• **Records supplied**
------

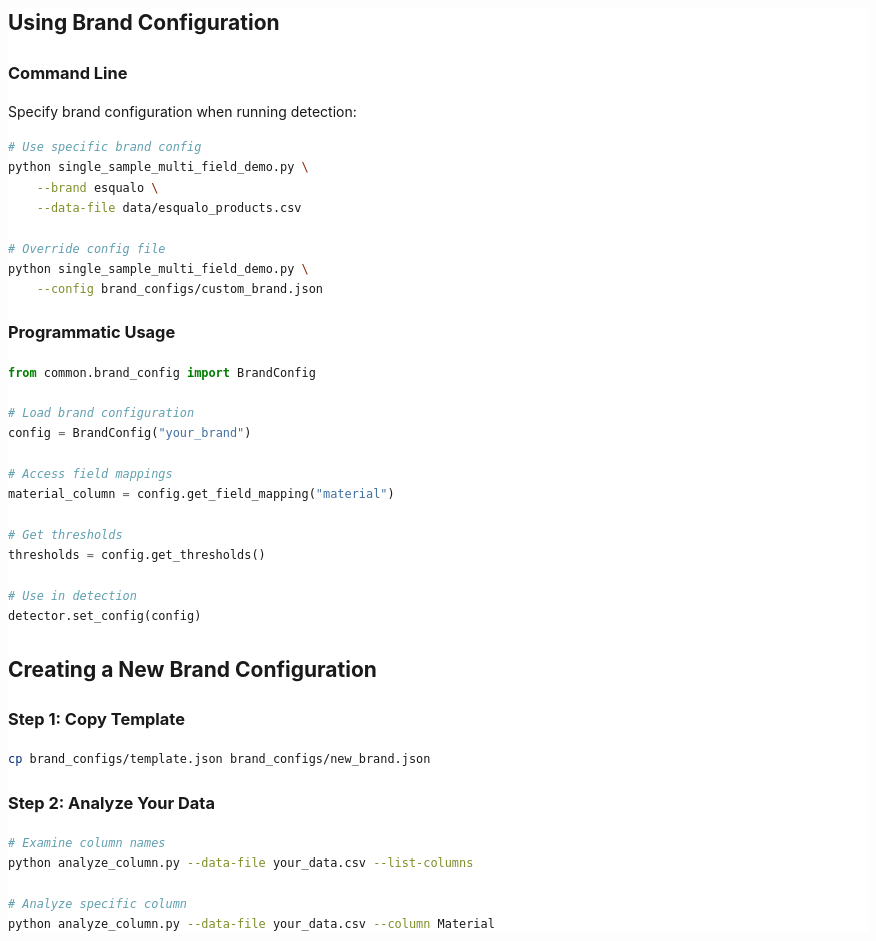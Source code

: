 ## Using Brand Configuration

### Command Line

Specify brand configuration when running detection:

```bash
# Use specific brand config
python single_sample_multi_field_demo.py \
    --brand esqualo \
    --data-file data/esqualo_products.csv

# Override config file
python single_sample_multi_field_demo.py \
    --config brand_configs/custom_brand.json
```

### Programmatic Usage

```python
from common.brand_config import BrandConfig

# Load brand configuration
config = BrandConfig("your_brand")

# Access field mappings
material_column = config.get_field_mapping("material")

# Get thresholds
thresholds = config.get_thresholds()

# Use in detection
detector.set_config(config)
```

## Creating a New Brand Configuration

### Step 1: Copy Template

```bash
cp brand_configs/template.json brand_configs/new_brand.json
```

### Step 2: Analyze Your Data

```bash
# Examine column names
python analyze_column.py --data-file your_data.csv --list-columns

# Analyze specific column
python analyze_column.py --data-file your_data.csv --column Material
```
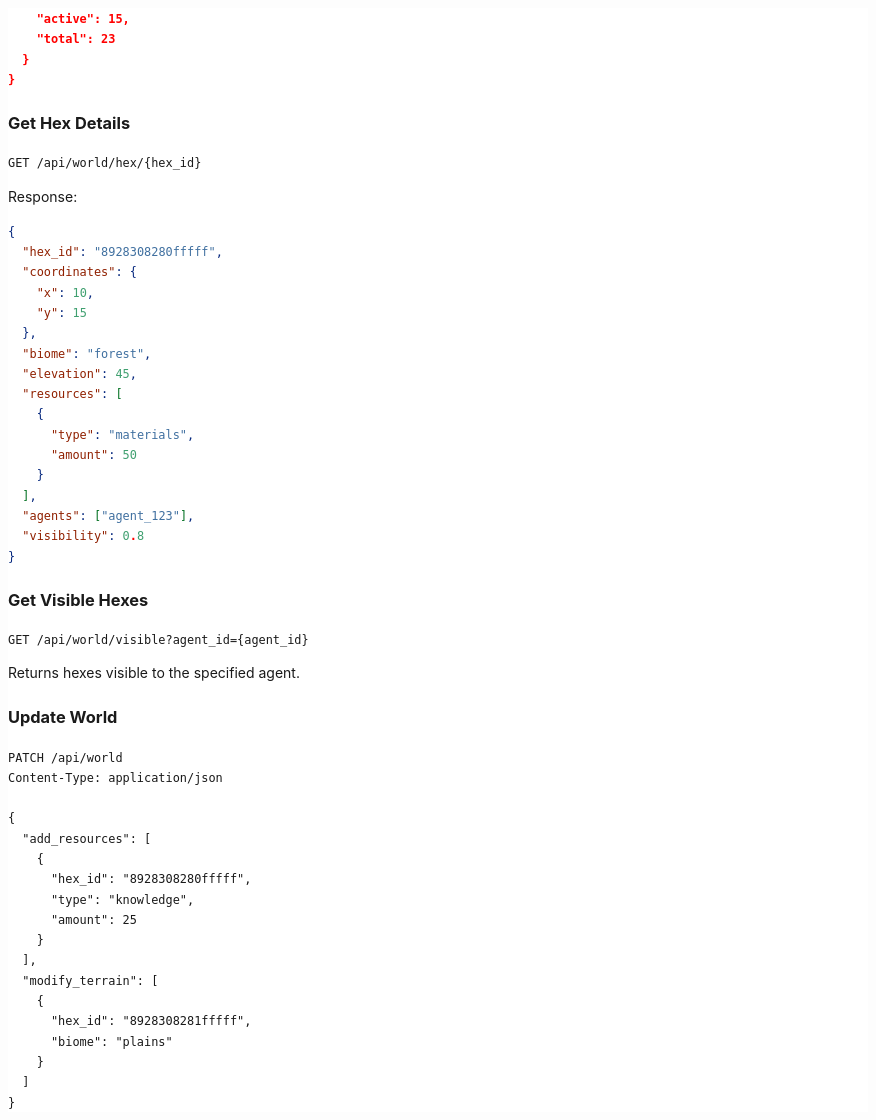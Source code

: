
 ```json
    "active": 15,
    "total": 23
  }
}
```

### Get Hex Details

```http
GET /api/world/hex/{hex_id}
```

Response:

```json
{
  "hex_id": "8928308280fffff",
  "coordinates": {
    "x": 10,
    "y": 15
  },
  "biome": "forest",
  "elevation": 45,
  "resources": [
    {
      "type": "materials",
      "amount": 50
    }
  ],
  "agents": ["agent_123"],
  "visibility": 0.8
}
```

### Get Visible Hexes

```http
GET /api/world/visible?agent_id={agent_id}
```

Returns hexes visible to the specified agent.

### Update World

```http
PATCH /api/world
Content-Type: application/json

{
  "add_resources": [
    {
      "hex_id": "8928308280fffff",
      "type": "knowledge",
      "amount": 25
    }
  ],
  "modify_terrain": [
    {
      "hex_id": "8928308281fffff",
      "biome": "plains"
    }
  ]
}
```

------

• **Problem description**
Copy each line of the listing above that contains the word "Step".

• **Finished task**
### Step 1: Copy Template
### Step 2: Analyze Your Data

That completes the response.